Safe Group Riding Guidelines

The following ride guidelines are provided to help improve the safety of club members when riding their bicycles. These guidelines do not supersede any regulations contained in the Highway Traffic Act which must be followed in all cases.

 

To read the Cycling Skills Guide from the MTO click here

Equipment

  1. Whenever an invited guest, newcomer or interested potential new member wants to join a club ride, that person must sign the club waiver.
  1. You must carry identification and essential information (contacts, health card #). It is highly recommended that a working (charged and powered up,ringer on) cellphone be carried on rides
  1. HELMETS ARE MANDATORY. No one may take part in a club ride unless wearing a safety approved cycling helmet.  No exceptions
  1. Although not mandatory, a rearview mirror can be helpful for a quick glance of what is behind. However, always do a shoulder check when moving or turning to the left or right.
  1. Members participating in a club evening ride must anticipate riding in twilight conditions. Please note that the Highway Traffic Act mandates a rear red light or reflector and a front white or amber light one half hour before sunset.
  1. It is recommended, in order to increase visibility of cyclists to motorists, that a rear red flashing light be turned on during daylight rides
  1. Please ensure your bike is in good repair and suitable for a distance ride. Always carry a spare tube and a few basic tools.

.
Riding in traffic

  1. Obey all traffic laws. The highway traffic act states that cyclists must stop for red lights and stop signs and comply with all other signs.
  1. Signal all turns and stops, being aware of all other cyclists, motorists and pedestrians within a reasonable area around you. Always shoulder check before changing your line.
  1. Club members shall not ride more than two abreast. Single file is a must on busy roads and when traffic is approaching from behind on hills and narrow roads.
  1. Keep your place in traffic, do not squeeze in between waiting cars and curb at a traffic light or stop sign, show respect for drivers who may have taken the time to safely pass leading up to the traffic light/stop sign by not jumping the queue.
  1. Do not block a “right turn only lane” at a traffic light. When your intention is to proceed straight through the intersection, stay in the straight through lane.
  1. When stopping on the road for any reason, such as another rider has flat tire, etc., you must get off the roadway and park your bike on the shoulder. Do not loiter on the roadway.
  1. Do not use a headphone or other listening device (with the exception of a hearing aid) on a club ride.
  1. Treat all road users with the same courtesy that you would expect from them. Avoid confronting other road users for perceived bad driving behaviour. If dangerous driving has been witnessed a report can be made to the DRPS if the incident has taken place in Durham Region. Online DRPS report form available here.
  1. With the exception of riding in an echelon do not pass on the right, overtake or pass other cyclists on the left. Give a warning call of “passing left”! This does not remove the obligation of a cyclist to always shoulder check before changing your line.

Riding in a Group

  1. Drafting safely requires discipline, concentration and co-operation.

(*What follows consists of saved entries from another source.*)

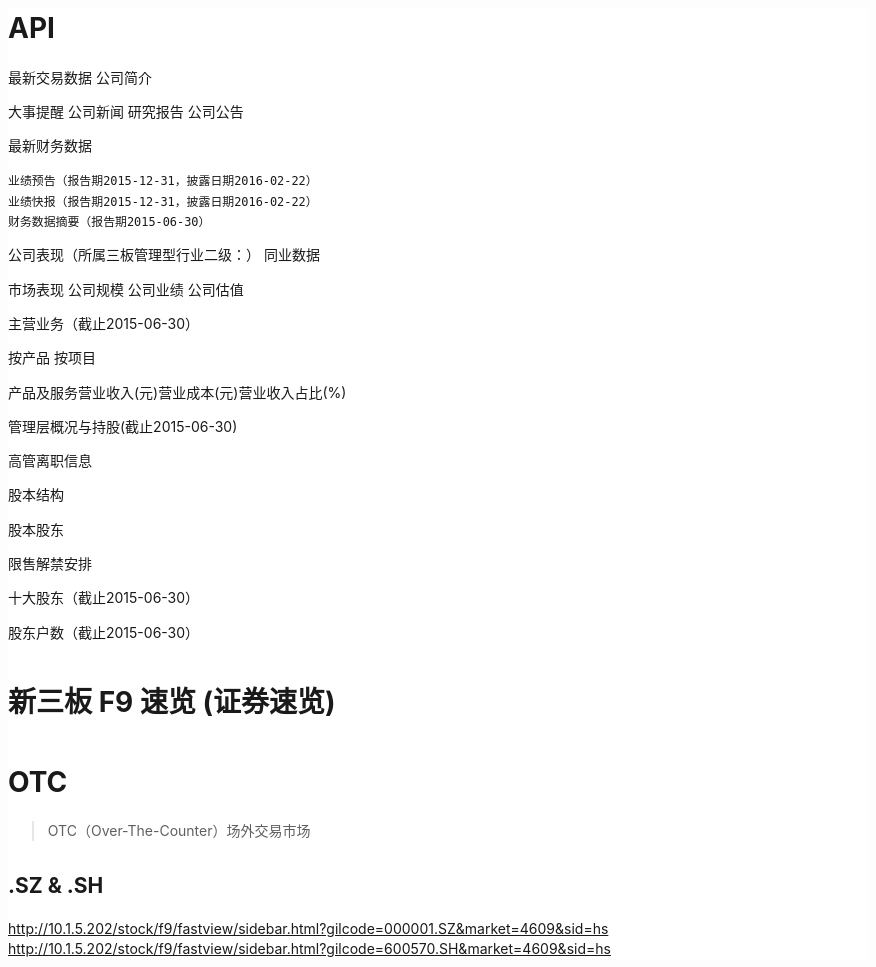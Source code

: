 # API


最新交易数据
公司简介

大事提醒
公司新闻
研究报告
公司公告

最新财务数据

    业绩预告（报告期2015-12-31，披露日期2016-02-22）
    业绩快报（报告期2015-12-31，披露日期2016-02-22）
    财务数据摘要（报告期2015-06-30）

公司表现（所属三板管理型行业二级：） 同业数据

市场表现 公司规模 公司业绩 公司估值

主营业务（截止2015-06-30）

按产品 按项目

产品及服务营业收入(元)营业成本(元)营业收入占比(%)


管理层概况与持股(截止2015-06-30)

高管离职信息

股本结构

股本股东

限售解禁安排

十大股东（截止2015-06-30）


股东户数（截止2015-06-30）


# 新三板 F9 速览 (证券速览)


# OTC

> OTC（Over-The-Counter）场外交易市场


## .SZ & .SH

http://10.1.5.202/stock/f9/fastview/sidebar.html?gilcode=000001.SZ&market=4609&sid=hs
http://10.1.5.202/stock/f9/fastview/sidebar.html?gilcode=600570.SH&market=4609&sid=hs

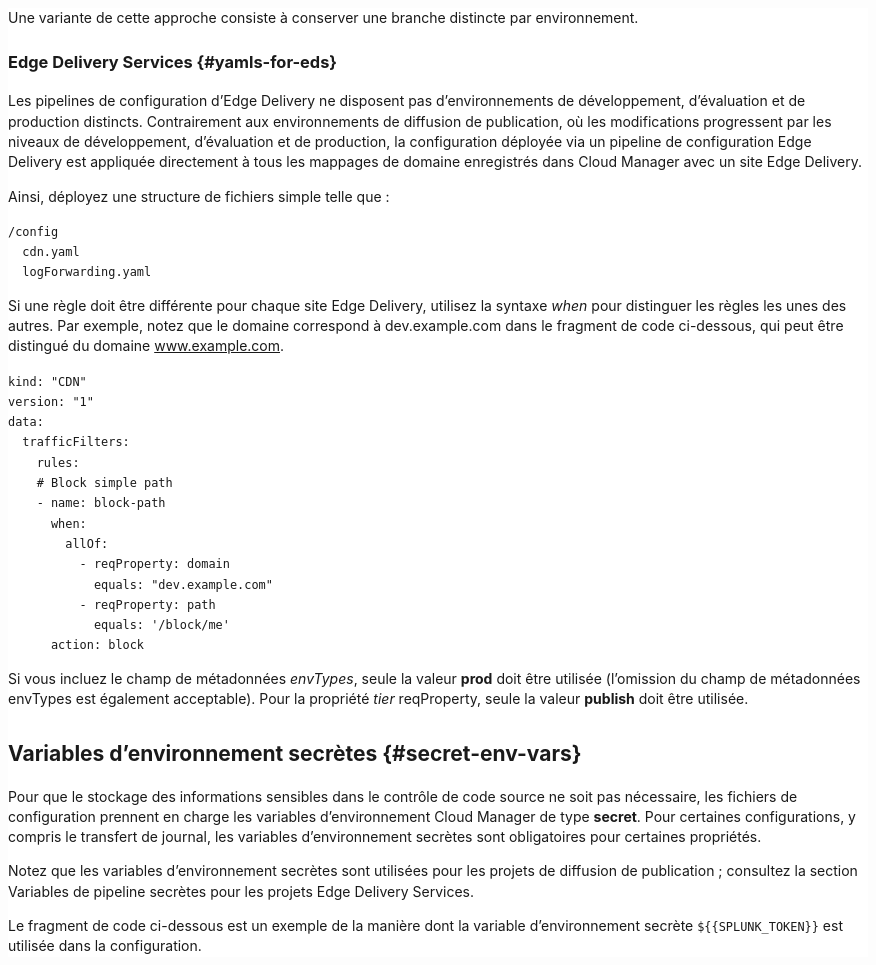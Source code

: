 Une variante de cette approche consiste à conserver une branche distincte par environnement.

### Edge Delivery Services {#yamls-for-eds}

Les pipelines de configuration d’Edge Delivery ne disposent pas d’environnements de développement, d’évaluation et de production distincts. Contrairement aux environnements de diffusion de publication, où les modifications progressent par les niveaux de développement, d’évaluation et de production, la configuration déployée via un pipeline de configuration Edge Delivery est appliquée directement à tous les mappages de domaine enregistrés dans Cloud Manager avec un site Edge Delivery.

Ainsi, déployez une structure de fichiers simple telle que :

```text
/config
  cdn.yaml
  logForwarding.yaml
```

Si une règle doit être différente pour chaque site Edge Delivery, utilisez la syntaxe *when* pour distinguer les règles les unes des autres. Par exemple, notez que le domaine correspond à dev.example.com dans le fragment de code ci-dessous, qui peut être distingué du domaine www.example.com.

```
kind: "CDN"
version: "1"
data:
  trafficFilters:
    rules:
    # Block simple path
    - name: block-path
      when:
        allOf:
          - reqProperty: domain
            equals: "dev.example.com"
          - reqProperty: path
            equals: '/block/me'
      action: block
```

Si vous incluez le champ de métadonnées *envTypes*, seule la valeur **prod** doit être utilisée (l’omission du champ de métadonnées envTypes est également acceptable). Pour la propriété *tier* reqProperty, seule la valeur **publish** doit être utilisée.

## Variables d’environnement secrètes {#secret-env-vars}

Pour que le stockage des informations sensibles dans le contrôle de code source ne soit pas nécessaire, les fichiers de configuration prennent en charge les variables d’environnement Cloud Manager de type **secret**. Pour certaines configurations, y compris le transfert de journal, les variables d’environnement secrètes sont obligatoires pour certaines propriétés.

Notez que les variables d’environnement secrètes sont utilisées pour les projets de diffusion de publication ; consultez la section Variables de pipeline secrètes pour les projets Edge Delivery Services.

Le fragment de code ci-dessous est un exemple de la manière dont la variable d’environnement secrète `${{SPLUNK_TOKEN}}` est utilisée dans la configuration.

Keep in mind that a rider who touches a wheel to the wheel of the bike ahead will come down, resulting in severe road rash or more serious injuries. When drafting offset your wheel slightly from the wheel ahead without overlapping rather than following directly behind.
  1. When riding two abreast ride shoulder to shoulder, no half wheeling.
  1. Respect the fact that you are riding in a group. Try not to suddenly break, accelerate or swerve unless you are trying to avoid an obstacle. A warning can be given when stopping quickly, or for potholes and other hazards but it is up to every rider to foresee such hazards and not depend on warnings alone.
  1. Don’t think that you have to constantly push the pace. Ride at a pace that is comfortable for everyone in your pace group. If you are riding two by two, don’t halfwheel because you want to go faster or if you are worried you’re not going fast enough. Just ride side by side and enjoy the ride and time spent with friends. If we ride as a group, everyone’s average speed will be higher.
  1. Understand the difference between speed and pace. Keeping a constant pace means that you a maintaining a constant perceived effort. If your pace is constant, your speed will vary depending on the wind, gradient and road surface. It is normal to for the speed to decrease on hills.
  1. Keep your attention on what is in front of you at all times. Any hazard that can cause you to crash will be in front of you. If you’re always turning your head to see what is behind you, you are increasing your chance of being crashed by a hazard you didn’t see. If you are looking behind, you are more likely to swerve or slow without realizing. This would make you the hazard.
  1. In a group the rider in front you is always then closest potential hazard. If your focus is forward, you will be aware of when that rider slows, accelerates or swerves and respond accordingly. It is your responsibility to avoid a collision with the rider in front of you..
  1. Keeping your focus forward does not mean that you are staring at only the rider in front of you. Use your whole visual field to be aware of any hazards around the group in front.
  1. Hold your line. On busy roads ride single file, hearing “car back” is helpful but expect that to be the case. When riding double file with a car back hold your line if the car has an opportunity to pass, if not carefully form a single line, the rider at the back should be the last to go to single file.
  1. The best way to make sure that everyone in the group is safe is to prioritize your own safety above all else. Remember that you are riding in a group. If you crash, there is a good chance that you will take someone else down..
  1. If we need to regroup choose a safe area away from the roadway. If the regroup must take place on the shoulder of a roadway because a suitable off road area is not available, make sure the regroup is a safe distance away from any intersection. If regrouping on a shoulder all cyclists must be off the main roadway.